:: Task statement ::
Please restate the data word for word, leaving out no line.

*** Extracted records Section Begins ***

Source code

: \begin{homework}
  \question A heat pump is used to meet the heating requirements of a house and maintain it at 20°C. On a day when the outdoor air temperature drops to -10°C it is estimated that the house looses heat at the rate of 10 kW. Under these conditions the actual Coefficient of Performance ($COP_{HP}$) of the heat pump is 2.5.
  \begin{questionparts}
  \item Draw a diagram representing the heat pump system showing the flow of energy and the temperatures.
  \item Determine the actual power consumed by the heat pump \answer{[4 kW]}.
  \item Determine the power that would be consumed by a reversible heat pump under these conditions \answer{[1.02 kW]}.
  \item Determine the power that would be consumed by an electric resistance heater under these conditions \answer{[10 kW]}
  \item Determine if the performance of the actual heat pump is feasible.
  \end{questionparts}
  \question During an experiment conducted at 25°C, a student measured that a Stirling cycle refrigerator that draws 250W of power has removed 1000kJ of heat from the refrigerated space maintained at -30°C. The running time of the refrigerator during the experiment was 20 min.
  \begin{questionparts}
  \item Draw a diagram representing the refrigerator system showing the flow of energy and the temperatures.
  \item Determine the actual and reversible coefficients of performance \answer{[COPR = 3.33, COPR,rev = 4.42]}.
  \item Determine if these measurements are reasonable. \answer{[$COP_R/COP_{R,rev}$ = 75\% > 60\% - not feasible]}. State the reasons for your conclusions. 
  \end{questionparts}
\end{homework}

*** Extracted records Section Ends ***

:: Answer space ::
Source code

: \begin{homework}
  \question A heat pump is used to meet the heating requirements of a house and maintain it at 20°C. On a day when the outdoor air temperature drops to -10°C it is estimated that the house looses heat at the rate of 10 kW. Under these conditions the actual Coefficient of Performance ($COP_{HP}$) of the heat pump is 2.5.
  \begin{questionparts}
  \item Draw a diagram representing the heat pump system showing the flow of energy and the temperatures.
  \item Determine the actual power consumed by the heat pump \answer{[4 kW]}.
  \item Determine the power that would be consumed by a reversible heat pump under these conditions \answer{[1.02 kW]}.
  \item Determine the power that would be consumed by an electric resistance heater under these conditions \answer{[10 kW]}
  \item Determine if the performance of the actual heat pump is feasible.
  \end{questionparts}
  \question During an experiment conducted at 25°C, a student measured that a Stirling cycle refrigerator that draws 250W of power has removed 1000kJ of heat from the refrigerated space maintained at -30°C. The running time of the refrigerator during the experiment was 20 min.
  \begin{questionparts}
  \item Draw a diagram representing the refrigerator system showing the flow of energy and the temperatures.
  \item Determine the actual and reversible coefficients of performance \answer{[COPR = 3.33, COPR,rev = 4.42]}.
  \item Determine if these measurements are reasonable. \answer{[$COP_R/COP_{R,rev}$ = 75\% > 60\% - not feasible]}. State the reasons for your conclusions. 
  \end{questionparts}
\end{homework}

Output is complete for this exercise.